Some of my own starting points while embarking on this study may seem to further give fuel to arguments against the value of this research. The idea of investigating online activism in India as it emerges followed from my observation – and a troubling one at that for me – that so far, and despite all the hype internationally, more traditional grassroots movements in India seem to have been slow to embrace the Internet as an integral part of their awareness raising and mobilisation strategies. Although they may attract the largest numbers of activists offline, the many so-called 'new' social movements that have emerged since the 1970s and that remain important actors pushing for social change seem most conspicuous by their relative absence online. This is especially true of those critical of current development paradigms and practices: movements fighting against dams, special economic zones or land acquisitions for “development” purposes seem visible only in relatively fragmented and generally marginal ways. Instead, middle-class actors addressing middle class audiences on middle class issues seem to be the flag bearers of Internet activism in India – the Pink Chaddi campaign or VoteReport India, a “collaborative citizen-driven election monitoring platform for the 2009 Indian general elections” (see votereport.in/blog/about) perhaps among the most well-known illustrations of this argument.


Both points are valid, and yet, while inquilab it may not be, to conclude from this that the study of online activism automatically is of only very limited value would be short-sighted. Indeed, even if the hypothesis that Internet activism is dominated by middle class actors who address middle class concerns is validated (note that in any case considerable segments of the leadership and cadre of grassroots movements, too, tend to come from middle class backgrounds), this is likely to affect all those interested in affecting social change, even if perhaps in varying degrees. For one thing, it would mean that as the public sphere is reshaped, important new quarters of its landscape are inhabited only be the elite, contradicting the still widely popular and even cherished belief (at least among those who are familiar with the Internet) that the Internet is a democratising force. Instead, the proportional visibility in the public sphere of dissenting viewpoints on development, science, neo-liberalism, progress, the state will only decrease. In addition, then, it may also indicate a further refracting of the activism landscape and its master narratives and methods, where different segments of activists increasingly need to vie with each other for recognition and validation of their respective understandings of political processes and of appropriate forms of engaging with these. As such battles intensify it is not too risky to make a prognosis on who will be the main losers. If, in an era in which the old activist master narrative of justice for all remains under strident attack, civil society has come to occupy at the expense of political society (a useful distinction first made by Parth Chatterjee in Chatterjee 2004) a whole arena of activism, this would indeed need to be a cause of concern for all. In order to gauge its ramifications, it is however, crucial to first of all understand in which ways and to what extent this statement rings true.

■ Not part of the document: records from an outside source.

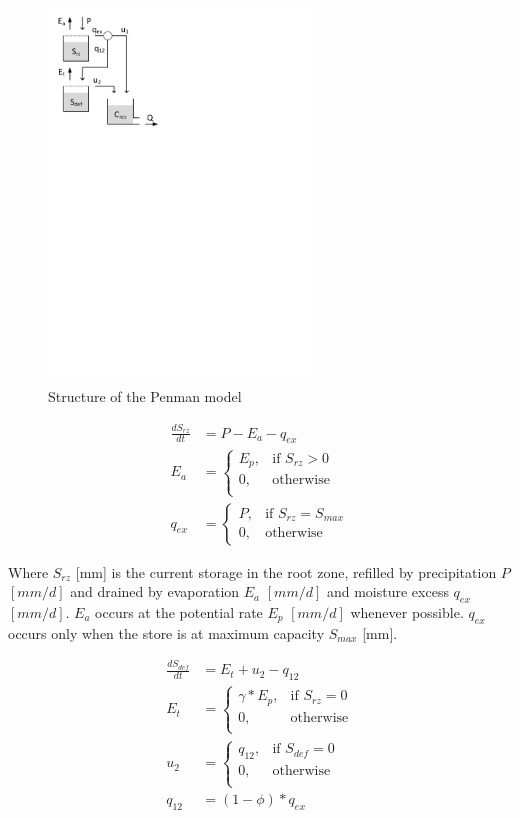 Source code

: { 																	%
\begin{figure}
\includegraphics[trim=1cm 20cm 7cm 1cm,width=7cm,keepaspectratio]{./files/17_schematic.pdf}
\caption{Structure of the Penman model} \label{fig:17_schematic}
\end{figure}

\begin{align}
	\frac{dS_{rz}}{dt} &= P-E_a-q_{ex} \\
	E_a &= \begin{cases}
		E_p, &\text{if } S_{rz} > 0 \\
		0, & \text{otherwise} \\
	\end{cases} \\
	q_{ex} &= 
	\begin{cases}
		P, & \text{if } S_{rz} = S_{max} \\
		0, & \text{otherwise}
	\end{cases}
\end{align}

Where $S_{rz}$ [mm] is the current storage in the root zone, refilled by precipitation $P$ $[mm/d]$ and drained by evaporation $E_a$  $[mm/d]$ and moisture excess $q_{ex}$  $[mm/d]$. $E_a$ occurs at the potential rate $E_p$  $[mm/d]$ whenever possible. $q_{ex}$ occurs only when the store is at maximum capacity $S_{max}$ [mm].

} %

\begin{align}
	\frac{dS_{def}}{dt} &= E_t+u_2-q_{12}\\
	E_t &= \begin{cases}
		\gamma*E_p, &\text{if } S_{rz} = 0 \\
		0, &\text{otherwise} \\
	\end{cases} \\
	u_2 &= \begin{cases}
		q_{12}, &\text{if } S_{def} = 0\\
		0, &\text{otherwise}\\
	\end{cases}	\\
	q_{12} &= (1-\phi)*q_{ex}
\end{align}

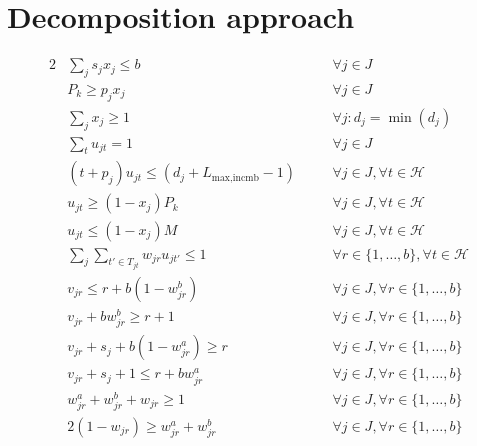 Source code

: \documentclass[13pt, letterpaper, twoside]{book}
\begin{document}

\section{Decomposition approach}

\begin{alignat}{2}
& \label{dc:eq1} \sum_j s_j x_j \leq b \quad && \forall j \in J \\
& P_k \geq p_j x_j \quad && \forall j \in J \\
& \label{dc:eq3} \sum_j x_j \geq 1 \quad && \forall j : d_j = \min(d_j) \\[2ex]
& \label{dc:eq4} \sum_t u_{jt} = 1 \quad && \forall j \in J \\
& (t + p_j) u_{jt}  \leq (d_j + L_{\text{max,incmb}} - 1) \quad &&
\forall j \in J, \forall t \in \mathcal{H} \\
& u_{jt} \geq (1-x_j) P_k \quad && \forall j \in J, \forall t \in \mathcal{H} \\
& u_{jt} \leq (1-x_j) M \quad && \forall j \in J, \forall t \in \mathcal{H} \\
& \label{dc:eq8} \sum_j \sum_{t' \in T_{jt}} w_{jr} u_{jt'} \leq 1 \quad && \forall r
\in \{1, \dots, b\}, \forall t \in \mathcal{H} \\[2ex]
& \label{dc:eq9} v_{jr} \leq r + b(1 - w^b_{jr}) \quad && \forall j \in J, \forall r \in
\{1,\dots, b\} \\
& v_{jr} + b w^b_{jr} \geq r + 1 \quad && \forall j \in J, \forall r \in \{1,\dots,b\}
\\
& v_{jr} + s_j + b(1 - w^a_{jr}) \geq r \quad && \forall j \in J, \forall r \in
\{1, \dots, b\} \\
& v_{jr} + s_j + 1 \leq r + b w^a_{jr} \quad && \forall j \in J, \forall r \in
\{1,\dots,b\} \\[2ex]
& w^a_{jr} + w^b_{jr} + w_{jr} \geq 1 \quad && \forall j \in J, \forall r \in
\{1,\dots,b\} \\
& \label{dc:eq14} 2(1-w_{jr}) \geq w^a_{jr} + w^b_{jr} \quad && \forall j \in J, \forall r \in \{1,\dots,b\}
\end{alignat}
\end{document}
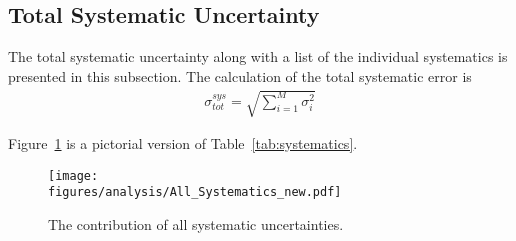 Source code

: \subsection{Total Systematic Uncertainty}
The total systematic uncertainty along with a list of the individual systematics is presented in this subsection. The calculation of the total systematic error is 
\begin{align}
\sigma^{sys}_{tot} = \sqrt{\sum_{i=1}^{M}\sigma_i^2}
\end{align}

Figure~\ref{fig:results.syserr} is a pictorial version of Table~\ref{tab:systematics}.
\begin{figure}[h!]\begin{center}
\texttt{[image: \\figures/analysis/All\_Systematics\_new.pdf]}
\caption[The contribution of all systematic uncertainties]{\label{fig:results.syserr}The contribution of all systematic uncertainties.}
\end{center}\end{figure}
\FloatBarrier
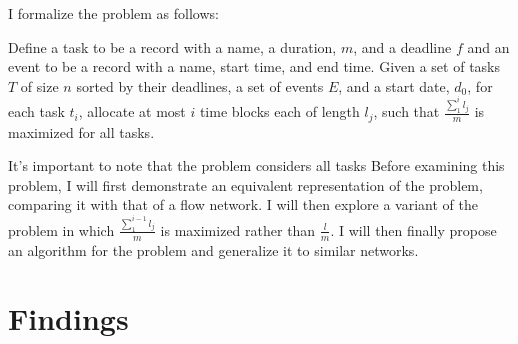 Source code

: \documentclass[11pt]{article}
\begin{document}
I formalize the problem as follows:
\begin{tcolorbox}
	Define a task to be a record with a name, a duration, $m$, and a deadline $f$ and an event to be a record with a name, start time, and end time. Given a set of tasks $T$ of size $n$ sorted by their deadlines, a set of events $E$, and a start date, $d_0$, for each task $t_i$, allocate at most $i$ time blocks each of length $l_j$, such that $\frac{\sum_{1}^{i}{l_j}}{m}$ is maximized for all tasks. 
\end{tcolorbox}
It's important to note that the problem considers all tasks 
Before examining this problem, I will first demonstrate an equivalent representation of the problem, comparing it with that of a flow network. I will then explore a variant of the problem in which  $\frac{\sum_{1}^{i -1}{l_j}}{m}$ is maximized rather than  $\frac{l}{m}$. I will then finally propose an algorithm for the problem and generalize it to similar networks. 
\section{Findings}
\end{document}
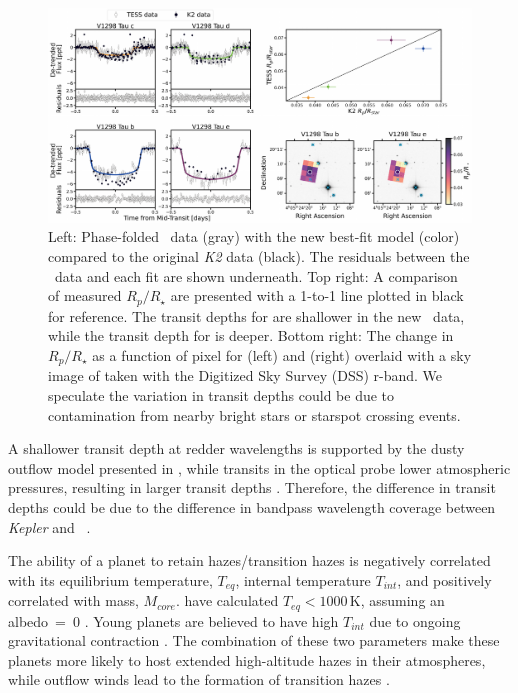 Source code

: \documentclass[linenumbers,modern,twocolumn]{aastex631}
\begin{document}
\begin{figure}[!htb]
\begin{center}
\includegraphics[width=\textwidth,trim={0.25cm 0 0 0}]{static/combined_together.pdf}
\caption{Left: Phase-folded \tess\ data (gray) with the new best-fit model (color) compared to the original \textit{K2} data (black). The residuals between the \tess\ data and each fit are shown underneath. Top right: A comparison of measured $R_p/R_\star$ are presented with a 1-to-1 line plotted in black for reference. The transit depths for \planetknown are shallower in the new \tess\ data, while the transit depth for \planete is deeper. Bottom right: The change in $R_p/R_\star$ as a function of pixel for \planetb (left) and \planete (right) overlaid with a sky image of \sname taken with the Digitized Sky Survey (DSS) r-band. We speculate the variation in transit depths could be due to contamination from nearby bright stars or starspot crossing events. \href{https://github.com/afeinstein20/v1298tau_tess/blob/main/src/figures/dilution_check.py}{\github}} \label{fig:compare}
\end{center}
\end{figure}

A shallower transit depth at redder wavelengths is supported by the dusty outflow model presented in \citep{wang19}, while transits in the optical probe lower atmospheric pressures, resulting in larger transit depths \citep{gao20}. Therefore, the difference in transit depths could be due to the difference in bandpass wavelength coverage between \textit{Kepler} \citep[400-900~nm;][]{Howell2014} and \tess\ \citep[600-1000~nm;][]{Ricker2015}. 

The ability of a planet to retain hazes/transition hazes is negatively correlated with its equilibrium temperature, $T_{eq}$, internal temperature $T_{int}$, and positively correlated with mass, $M_{core}$. \allplanets have calculated $T_{eq} < 1000$\,K, assuming an albedo~=~0 \citep{David2019a}. Young planets are believed to have high $T_{int}$ due to ongoing gravitational contraction \citep{gu04}. The combination of these two parameters make these planets more likely to host extended high-altitude hazes in their atmospheres, while outflow winds lead to the formation of transition hazes \citep{gao20}. 
\end{document}
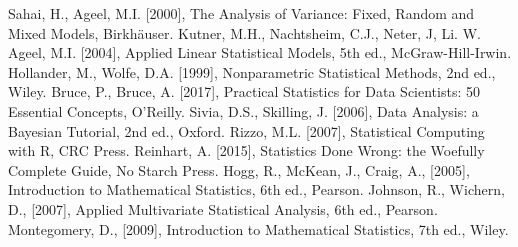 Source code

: \newpage{}
\begin{thebibliography}{99}
 Sahai, H., Ageel, M.I. [2000], The Analysis of Variance: Fixed, Random and Mixed Models, Birkh\"auser.
 Kutner, M.H., Nachtsheim, C.J., Neter, J, Li. W. Ageel, M.I. [2004], Applied Linear Statistical Models, 5th ed., McGraw-Hill-Irwin. 
 Hollander, M., Wolfe, D.A. [1999], Nonparametric Statistical Methods, 2nd ed., Wiley.
 Bruce, P., Bruce, A. [2017], Practical Statistics for Data Scientists: 50 Essential Concepts, O'Reilly. 
 Sivia, D.S., Skilling, J. [2006], Data Analysis: a Bayesian Tutorial, 2nd ed., Oxford. 
 Rizzo, M.L. [2007], Statistical Computing with R, CRC Press.
 Reinhart, A. [2015], Statistics Done Wrong: the Woefully Complete Guide, No Starch Press. 
 Hogg, R., McKean, J., Craig, A., [2005], Introduction to Mathematical Statistics, 6th ed., Pearson. 
 Johnson, R., Wichern, D., [2007], Applied Multivariate Statistical Analysis, 6th ed., Pearson. 
 Montegomery, D., [2009], Introduction to Mathematical Statistics, 7th ed., Wiley.
 
 
\end{thebibliography} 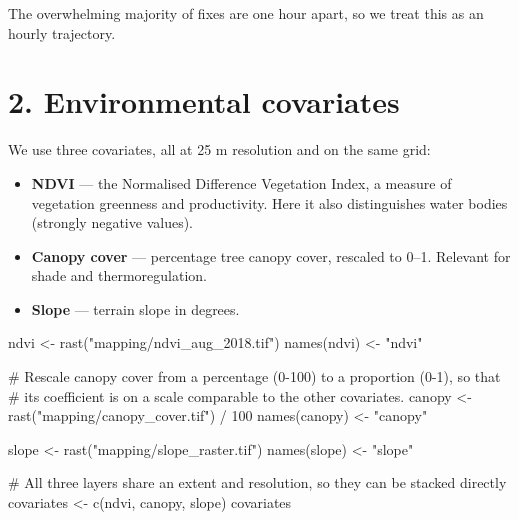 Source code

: \documentclass[
  letterpaper,
  DIV=11,
  numbers=noendperiod]{scrartcl}
\newenvironment{Shaded}{\begin{snugshade}}{\end{snugshade}}
\newcommand{\CommentTok}[1]{\textcolor[rgb]{0.37,0.37,0.37}{#1}}
\newcommand{\DecValTok}[1]{\textcolor[rgb]{0.68,0.00,0.00}{#1}}
\newcommand{\FunctionTok}[1]{\textcolor[rgb]{0.28,0.35,0.67}{#1}}
\newcommand{\NormalTok}[1]{\textcolor[rgb]{0.00,0.23,0.31}{#1}}
\newcommand{\OtherTok}[1]{\textcolor[rgb]{0.00,0.23,0.31}{#1}}
\newcommand{\SpecialCharTok}[1]{\textcolor[rgb]{0.37,0.37,0.37}{#1}}
\newcommand{\StringTok}[1]{\textcolor[rgb]{0.13,0.47,0.30}{#1}}
\providecommand{\tightlist}{%
  \setlength{\itemsep}{0pt}\setlength{\parskip}{0pt}}
\begin{document}
The overwhelming majority of fixes are one hour apart, so we treat this
as an hourly trajectory.

\section{2. Environmental covariates}\label{environmental-covariates}

We use three covariates, all at 25 m resolution and on the same grid:

\begin{itemize}
\tightlist
\item
  \textbf{NDVI} --- the Normalised Difference Vegetation Index, a
  measure of vegetation greenness and productivity. Here it also
  distinguishes water bodies (strongly negative values).
\item
  \textbf{Canopy cover} --- percentage tree canopy cover, rescaled to
  0--1. Relevant for shade and thermoregulation.
\item
  \textbf{Slope} --- terrain slope in degrees.
\end{itemize}

\begin{Shaded}
\begin{Highlighting}[]
\NormalTok{ndvi }\OtherTok{\textless{}{-}} \FunctionTok{rast}\NormalTok{(}\StringTok{"mapping/ndvi\_aug\_2018.tif"}\NormalTok{)}
\FunctionTok{names}\NormalTok{(ndvi) }\OtherTok{\textless{}{-}} \StringTok{"ndvi"}

\CommentTok{\# Rescale canopy cover from a percentage (0{-}100) to a proportion (0{-}1), so that}
\CommentTok{\# its coefficient is on a scale comparable to the other covariates.}
\NormalTok{canopy }\OtherTok{\textless{}{-}} \FunctionTok{rast}\NormalTok{(}\StringTok{"mapping/canopy\_cover.tif"}\NormalTok{) }\SpecialCharTok{/} \DecValTok{100}
\FunctionTok{names}\NormalTok{(canopy) }\OtherTok{\textless{}{-}} \StringTok{"canopy"}

\NormalTok{slope }\OtherTok{\textless{}{-}} \FunctionTok{rast}\NormalTok{(}\StringTok{"mapping/slope\_raster.tif"}\NormalTok{)}
\FunctionTok{names}\NormalTok{(slope) }\OtherTok{\textless{}{-}} \StringTok{"slope"}

\CommentTok{\# All three layers share an extent and resolution, so they can be stacked directly}
\NormalTok{covariates }\OtherTok{\textless{}{-}} \FunctionTok{c}\NormalTok{(ndvi, canopy, slope)}
\NormalTok{covariates}
\end{Highlighting}
\end{Shaded}
\end{document}
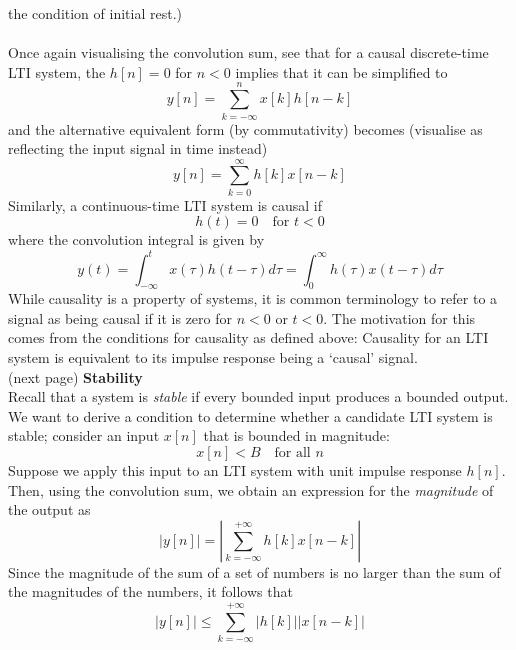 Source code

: \documentclass{report}
\begin{document}
the condition of initial rest.)\\
\vspace{1mm}\\
Once again visualising the convolution sum, see that for a causal discrete-time LTI system, the $h[n]=0$ for $n<0$ implies that
it can be simplified to
\begin{equation*}
y[n]=\sum^n_{k=-\infty}x[k]h[n-k]
\end{equation*}
and the alternative equivalent form (by commutativity) becomes
(visualise as reflecting the input signal in time instead)
\begin{equation*}
y[n]=\sum^\infty_{k=0}h[k]x[n-k]
\end{equation*}
Similarly, a continuous-time LTI system is causal if
\begin{equation*}
h(t)=0\quad\text{for }t<0
\end{equation*}
where the convolution integral is given by
\begin{equation*}
y(t)=\int^t_{-\infty}x(\tau)h(t-\tau)d\tau=\int^\infty_0h(\tau)x(t-\tau)d\tau
\end{equation*}
While causality is a property of systems, it is common terminology to refer to a signal as being causal if it is zero for $n<0$ or $t<0$. 
The motivation for this comes from the conditions for causality as defined above: Causality for an LTI system is equivalent to its
impulse response being a `causal' signal.\\
(next page)\newpage
\noindent\textbf{Stability}\\
Recall that a system is \textit{stable} if every bounded input produces a bounded output. We want to derive a condition to determine
whether a candidate LTI system is stable; consider an input $x[n]$ that is bounded in magnitude:
\begin{equation*}
x[n]<B\quad\text{for all }n
\end{equation*}
Suppose we apply this input to an LTI system with unit impulse response $h[n]$. Then, using the convolution sum, we obtain an expression
for the \textit{magnitude} of the output as
\begin{equation*}
|y[n]|=\left|\sum^{+\infty}_{k=-\infty}h[k]x[n-k]\right|
\end{equation*}
Since the magnitude of the sum of a set of numbers is no larger than the sum of the magnitudes of the numbers, it follows that
\begin{equation*}
|y[n]|\leq\sum^{+\infty}_{k=-\infty}|h[k]||x[n-k]|
\end{equation*}
\end{document}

The current study may well not be able to fully develop all the above and other theoretical strands as they emerge in the course of this research. But what it does promise to do is to outline the breaks and continuities that mark the make-up, strategies, audiences and goals of those who embrace the new possibilities that the Internet provides at the same time as the information age so fundamentally reconstitutes our society. As a starting point for the analysis, this research will therefore, attempt to map the online activism that has taken place in India so far, focusing more specifically on the forms of activism that leave a public record on the Internet (a more extensive debate of various definitional issues is in order – I will take this up in a separate blog post, to follow later, however). At the core of the research will be the construction of a database pertaining to online activism in India with links to email lists, blogs, Facebook groups, popular hash tags and the like. Although much of the activism I will be looking at will be centred around what has come to be known as 'social media', my focus is thus broader than that, as older tools such as e-petitions, discussion boards and list servs, too, will be included in this study. The aim is to be as comprehensive as possible, although for the database to ever be complete will, of course, be an impossibility. Moreover, since only data available in the English language will be collected, the database will automatically have its limitations. The database will be further complemented by interviews with activists who have been involved in key online campaigns and, where appropriate, case studies. It is the data thus gathered that will form the basis of our analysis.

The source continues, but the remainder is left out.